Margate was sunny the day I visited, the sea blue and green. These are the colours of Emin’s first solo exhibition in the town, She Lay Down Deep Beneath the Sea. Emin has produced a new body of work for the exhibition which comes a year after her comprehensive survey exhibition Love Is What You Want at The Hayward Gallery. The work, mainly wall-based with a few neons and several sculptures, is shown alongside a selection of female studies by JMW Turner and Auguste Rodin. Rodin’s The Kiss has been on display in the foyer of Turner Contemporary for a year now, on loan from Tate, and will be returned in September, marble white against the enormous windowed backdrop of the coastal waters outside. This is one of the specialities of the gallery- the ability to work with the natural environment and have the viewers consideration of the artwork roll and pitch with the mood of the sea.

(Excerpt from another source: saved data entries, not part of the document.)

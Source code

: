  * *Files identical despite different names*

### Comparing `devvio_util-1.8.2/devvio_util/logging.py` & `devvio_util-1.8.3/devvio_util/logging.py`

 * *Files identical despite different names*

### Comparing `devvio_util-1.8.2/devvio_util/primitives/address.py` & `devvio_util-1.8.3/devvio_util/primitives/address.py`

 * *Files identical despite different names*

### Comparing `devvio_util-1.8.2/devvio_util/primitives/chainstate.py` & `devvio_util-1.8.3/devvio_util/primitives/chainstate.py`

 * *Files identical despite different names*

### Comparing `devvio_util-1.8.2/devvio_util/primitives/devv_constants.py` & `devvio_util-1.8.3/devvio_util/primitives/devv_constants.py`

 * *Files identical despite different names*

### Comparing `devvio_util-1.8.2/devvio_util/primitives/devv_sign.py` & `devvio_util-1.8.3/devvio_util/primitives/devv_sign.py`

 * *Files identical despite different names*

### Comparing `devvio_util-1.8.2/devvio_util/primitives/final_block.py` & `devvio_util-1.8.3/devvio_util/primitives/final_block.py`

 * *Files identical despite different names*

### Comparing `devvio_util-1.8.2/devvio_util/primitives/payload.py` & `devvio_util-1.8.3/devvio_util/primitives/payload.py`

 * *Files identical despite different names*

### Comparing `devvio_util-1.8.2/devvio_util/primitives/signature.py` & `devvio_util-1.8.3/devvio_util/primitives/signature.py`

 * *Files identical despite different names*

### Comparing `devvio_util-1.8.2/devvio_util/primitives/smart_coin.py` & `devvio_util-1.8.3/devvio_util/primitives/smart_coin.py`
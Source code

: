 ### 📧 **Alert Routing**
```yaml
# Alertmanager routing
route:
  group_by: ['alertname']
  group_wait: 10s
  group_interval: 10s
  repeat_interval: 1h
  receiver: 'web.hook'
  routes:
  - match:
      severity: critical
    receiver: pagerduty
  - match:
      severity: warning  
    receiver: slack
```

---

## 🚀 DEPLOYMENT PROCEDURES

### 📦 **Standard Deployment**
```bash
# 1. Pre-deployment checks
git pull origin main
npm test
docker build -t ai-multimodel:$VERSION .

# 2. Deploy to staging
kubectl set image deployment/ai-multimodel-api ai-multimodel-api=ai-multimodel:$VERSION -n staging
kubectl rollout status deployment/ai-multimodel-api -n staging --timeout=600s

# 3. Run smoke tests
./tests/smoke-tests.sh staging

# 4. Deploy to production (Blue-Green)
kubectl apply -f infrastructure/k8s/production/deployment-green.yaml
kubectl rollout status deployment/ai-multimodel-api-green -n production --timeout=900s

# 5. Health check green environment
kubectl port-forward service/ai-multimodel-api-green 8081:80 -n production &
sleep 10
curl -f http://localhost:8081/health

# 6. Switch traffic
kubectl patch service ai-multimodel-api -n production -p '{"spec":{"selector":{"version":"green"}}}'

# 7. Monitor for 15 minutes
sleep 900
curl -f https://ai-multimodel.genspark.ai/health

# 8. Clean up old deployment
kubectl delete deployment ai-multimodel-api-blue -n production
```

She Lay Down Deep Beneath the Sea opens with a green neon of a reclining woman on a sofa or bed and a small acrylic with the words ‘I said no’ painted mossy green. The loose lines of the neon turn the image into a sketchy landscape, a postcard juxtaposing the flat horizon outside the window facing it. The first gallery is white, with multiple paintings, ink drawings and strokey-soft embroidered calico’s, words and poem phrases in blue and black- ‘Relax’, ‘I’m Telling You It Hurt’, ‘She said there is nothing left. nowhere to go but here’. The sprawling woman recurs, sometimes masturbating, skin and bone rendered in lines. Some are gaudy, a wobbly balloon blue heart with ‘When I was last in love’ written inside, naive and watery, sincere and heartbreaking. These works look like they have been made quickly, automatically, with misspells and a gushing quality. The Hayward retrospective out of the way, it is almost as if, now, with old work considered and chewed upon, Emin’s work has been allowed to move away from the brash and refine itself, simplify itself, abstract itself. The work feels matured in many ways. I have never noticed, for example, subtlety of colour with Emin and this has an effect on the kind of emotions that are displayed, soft blue, fern, forest, teal-greens. Less visceral, the violence and anger understated. The colours evoke another mood in Emin’s new work, one less calm, uneasy and slighty un-nerving, undertones of a horror-film.

In the second gallery, objects are introduced to the work, props of some sort. The walls are painted light murky green. A plinth of wooden tiles holds a clay figure or a stumpy collapsed penis-like tree branch (Dead Sea, 2012). Plinth-top sculptures are continued in the final room also, one holds a pomegranate object and the other a squashed thumby head. A browning mattress, the label marked ‘Heal’s’, lies on the floor. In the centre is an indented mark of a tree branch, the colour as if the branch has seeped out into the fabric. Dead Sea is the obvious partner to the previous room’s metal bath with rusty stain up the back and union jack flag inside. The works title, The Vanishing Lake,is both the title of Emin’s new novel and a reference to a lake near her home in France. This biography continues in self portraiture, with several monoprints on paper- Emin as Picasso’s muse Marie-Theresa Walter. Grecian and angularly beautiful, multiple eyes, ears, vagina’s and cross x-kisses.

It’s understandable that Turner Contemporary would want to historically contextualise the, sometimes explicit, use and actions of female figures in the exhibition. The darker corridor-like Irene gallery, where the Turner and Rodin drawings are located however, is the least successful part of the exhibition. I would have liked to have seen Emin’s work in direct conversation with these drawings, they feel relegated. There are, however, moments of illumination in these works, Rodin’s Sapphic Couple Embracing (1890) shows a couple’s awkward embrace, the figures look like they have been dug from Pompeii or caught in a Heathrow body-scanner. This capturing of a blurred bodily moment emphasises both the movement and stillness of, in particular, the four embroidered panel flags of the final room, Cave Woman, these lines show a woman falling through space, abstracting as she goes. I don’t think this shows Emin in freefall, instead there is both a security and a freedom. I get the feeling that Emin has never been more sure of herself.